What the task requires: Please show every line from the entries that carries the word "href".

--------

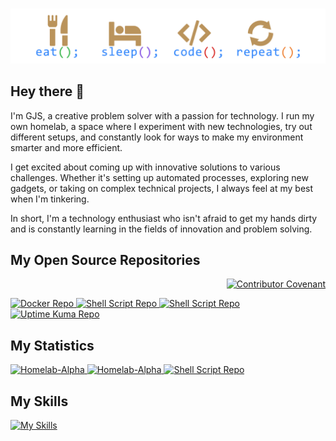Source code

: #

![Eat Sleep Code Repeat](https://raw.githubusercontent.com/homelab-alpha/homelab-alpha/main/images/eat_sleep_code_repeat.png)

## Hey there 👋

I'm GJS, a creative problem solver with a passion for technology. I run my own
homelab, a space where I experiment with new technologies, try out different
setups, and constantly look for ways to make my environment smarter and more
efficient.

I get excited about coming up with innovative solutions to various challenges.
Whether it's setting up automated processes, exploring new gadgets, or taking on
complex technical projects, I always feel at my best when I'm tinkering.

In short, I'm a technology enthusiast who isn't afraid to get my hands dirty and
is constantly learning in the fields of innovation and problem solving.

## My Open Source Repositories

<p align="right">
 <a href="https://github.com/homelab-alpha/homelab-alpha/blob/main/CODE_OF_CONDUCT.md">
  <img
   src="https://img.shields.io/badge/Contributor%20Covenant-2.1-4baaaa.svg"
   alt="Contributor Covenant"
  />
 </a>
</p>

<a href="https://github.com/homelab-alpha/docker">
  <picture>
    <source
      srcset="https://github-readme-stats.vercel.app/api/pin/?username=homelab-alpha&repo=docker&description_lines_count=3&bg_color=00000000&border_color=BA935B&border_radius=12.5&count_private=true&icon_color=BA935B&show_icons=true&text_color=e4e2e2&title_color=2f80ed&card_width=400&cache_seconds=3600"
      media="(prefers-color-scheme: dark)"
      alt="Docker Repo"
    />
    <source
      srcset="https://github-readme-stats.vercel.app/api/pin/?username=homelab-alpha&repo=docker&description_lines_count=3&bg_color=00000000&border_color=BA935B&border_radius=12.5&count_private=true&icon_color=BA935B&show_icons=true&text_color=434d58&title_color=2f80ed&card_width=400&cache_seconds=3600"
      media="(prefers-color-scheme: light), (prefers-color-scheme: no-preference)"
      alt="Docker Repo"
    />
    <img
      src="https://github-readme-stats.vercel.app/api/pin/?username=homelab-alpha&repo=docker"
      alt="Docker Repo"
    />
  </picture>
</a>

<a href="https://github.com/homelab-alpha/openssl">
  <picture>
    <source
      srcset="https://github-readme-stats.vercel.app/api/pin/?username=homelab-alpha&repo=openssl&description_lines_count=3&bg_color=00000000&border_color=BA935B&border_radius=12.5&count_private=true&icon_color=BA935B&show_icons=true&text_color=e4e2e2&title_color=2f80ed&card_width=400&cache_seconds=3600"
      media="(prefers-color-scheme: dark)"
      alt="Shell Script Repo"
    />
    <source
      srcset="https://github-readme-stats.vercel.app/api/pin/?username=homelab-alpha&repo=openssl&description_lines_count=3&bg_color=00000000&border_color=BA935B&border_radius=12.5&count_private=true&icon_color=BA935B&show_icons=true&text_color=434d58&title_color=2f80ed&card_width=400&cache_seconds=3600"
      media="(prefers-color-scheme: light), (prefers-color-scheme: no-preference)"
      alt="Shell Script Repo"
    />
    <img
      src="https://github-readme-stats.vercel.app/api/pin/?username=homelab-alpha&repo=openssl"
      alt="Shell Script Repo"
    />
  </picture>
</a>

<a href="https://github.com/homelab-alpha/shell-script">
  <picture>
    <source
      srcset="https://github-readme-stats.vercel.app/api/pin/?username=homelab-alpha&repo=shell-script&description_lines_count=3&bg_color=00000000&border_color=BA935B&border_radius=12.5&count_private=true&icon_color=BA935B&show_icons=true&text_color=e4e2e2&title_color=2f80ed&card_width=400&cache_seconds=3600"
      media="(prefers-color-scheme: dark)"
      alt="Shell Script Repo"
    />
    <source
      srcset="https://github-readme-stats.vercel.app/api/pin/?username=homelab-alpha&repo=shell-script&description_lines_count=3&bg_color=00000000&border_color=BA935B&border_radius=12.5&count_private=true&icon_color=BA935B&show_icons=true&text_color=434d58&title_color=2f80ed&card_width=400&cache_seconds=3600"
      media="(prefers-color-scheme: light), (prefers-color-scheme: no-preference)"
      alt="Shell Script Repo"
    />
    <img
      src="https://github-readme-stats.vercel.app/api/pin/?username=homelab-alpha&repo=shell-script"
      alt="Shell Script Repo"
    />
  </picture>
</a>

<a href="https://github.com/homelab-alpha/uptime-kuma">
  <picture>
    <source
      srcset="https://github-readme-stats.vercel.app/api/pin/?username=homelab-alpha&repo=uptime-kuma&description_lines_count=3&bg_color=00000000&border_color=BA935B&border_radius=12.5&count_private=true&icon_color=BA935B&show_icons=true&text_color=e4e2e2&title_color=2f80ed&card_width=400&cache_seconds=3600"
      media="(prefers-color-scheme: dark)"
      alt="Uptime Kuma Repo"
    />
    <source
      srcset="https://github-readme-stats.vercel.app/api/pin/?username=homelab-alpha&repo=uptime-kuma&description_lines_count=3&bg_color=00000000&border_color=BA935B&border_radius=12.5&count_private=true&icon_color=BA935B&show_icons=true&text_color=434d58&title_color=2f80ed&card_width=400&cache_seconds=3600"
      media="(prefers-color-scheme: light), (prefers-color-scheme: no-preference)"
      alt="Uptime Kuma Repo"
    />
    <img
      src="https://github-readme-stats.vercel.app/api/pin/?username=homelab-alpha&repo=uptime-kuma"
      alt="Uptime Kuma Repo"
    />
  </picture>
</a>

## My Statistics

<a href="https://github.com/homelab-alpha/">
  <picture>
    <source
      srcset="https://github-readme-stats.vercel.app/api?username=homelab-alpha&theme=radical&hide=stars&bg_color=00000000&border_color=BA935B&border_radius=12.5&count_private=false&icon_color=BA935B&show_icons=true&text_color=e4e2e2&title_color=2f80ed&card_width=480&cache_seconds=3600"
      media="(prefers-color-scheme: dark)"
      alt="Homelab-Alpha"
    />
    <source
      srcset="https://github-readme-stats.vercel.app/api?username=homelab-alpha&theme=radical&hide=stars&bg_color=00000000&border_color=BA935B&border_radius=12.5&count_private=false&icon_color=BA935B&show_icons=true&text_color=434d58&title_color=2f80ed&card_width=480&cache_seconds=3600"
      media="(prefers-color-scheme: light), (prefers-color-scheme: no-preference)"
      alt="Shell Script Repo"
    />
    <img
      src="https://github-readme-stats.vercel.app/api/pin/?username=homelab-alpha"
      alt="Homelab-Alpha"
    />
  </picture>
</a>

<a href="https://github.com/homelab-alpha/">
  <picture>
    <source
      srcset="https://github-readme-stats.vercel.app/api/top-langs/?username=homelab-alpha&layout=compact&bg_color=00000000&border_color=BA935B&border_radius=12.5&count_private=false&icon_color=BA935B&show_icons=true&text_color=e4e2e2&title_color=2f80ed&card_width=480&cache_seconds=3600"
      media="(prefers-color-scheme: dark)"
      alt="Homelab-Alpha"
    />
    <source
      srcset="https://github-readme-stats.vercel.app/api/top-langs/?username=homelab-alpha&layout=compact&bg_color=00000000&border_color=BA935B&border_radius=12.5&count_private=false&icon_color=BA935B&show_icons=true&text_color=434d58&title_color=2f80ed&card_width=480&cache_seconds=3600"
      media="(prefers-color-scheme: light), (prefers-color-scheme: no-preference)"
      alt="Homelab-Alpha"
    />
    <img
      src="https://github-readme-stats.vercel.app/api/pin/?username=homelab-alpha"
      alt="Homelab-Alpha"
    />
  </picture>
</a>

<a href="https://github.com/homelab-alpha/">
  <picture>
    <source
      srcset="https://github-readme-streak-stats.herokuapp.com?user=homelab-alpha&border_radius=12.5&short_numbers=true&mode=weekly&card_width=480&card_height=180&dates=E4E2E2&background=00000000&border=BA935B&stroke=BA935B&ring=2F80ED&fire=BA935B&currStreakNum=E4E2E2&sideNums=E4E2E2&currStreakLabel=E4E2E2&sideLabels=E4E2E2&excludeDaysLabel=E4E2E2"
      media="(prefers-color-scheme: dark)"
      alt="Shell Script Repo"
    />
    <source
      srcset="https://github-readme-streak-stats.herokuapp.com?user=homelab-alpha&border_radius=12.5&short_numbers=true&mode=weekly&card_width=480&card_height=180&dates=434D58&background=00000000&border=BA935B&stroke=BA935B&ring=2F80ED&fire=BA935B&currStreakNum=434D58&sideNums=434D58&currStreakLabel=434D58&sideLabels=434D58&excludeDaysLabel=434D58"
      media="(prefers-color-scheme: light), (prefers-color-scheme: no-preference)"
      alt="Shell Script Repo"
    />
    <img
      src="https://github-readme-stats.vercel.app/api/pin/?username=homelab-alpha"
      alt="Shell Script Repo"
    />
  </picture>
</a>

## My Skills

[![My Skills](https://skillicons.dev/icons?i=bash,debian,docker,git,github,githubactions,gitlab,linux,md,raspberrypi,redhat,ubuntu,visualstudio,vscode&perline=15)](https://github.com/homelab-alpha)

--------

Task answer:
 <a href="https://github.com/homelab-alpha/homelab-alpha/blob/main/CODE_OF_CONDUCT.md">
<a href="https://github.com/homelab-alpha/docker">
<a href="https://github.com/homelab-alpha/openssl">
<a href="https://github.com/homelab-alpha/shell-script">
<a href="https://github.com/homelab-alpha/uptime-kuma">
<a href="https://github.com/homelab-alpha/">
<a href="https://github.com/homelab-alpha/">
<a href="https://github.com/homelab-alpha/">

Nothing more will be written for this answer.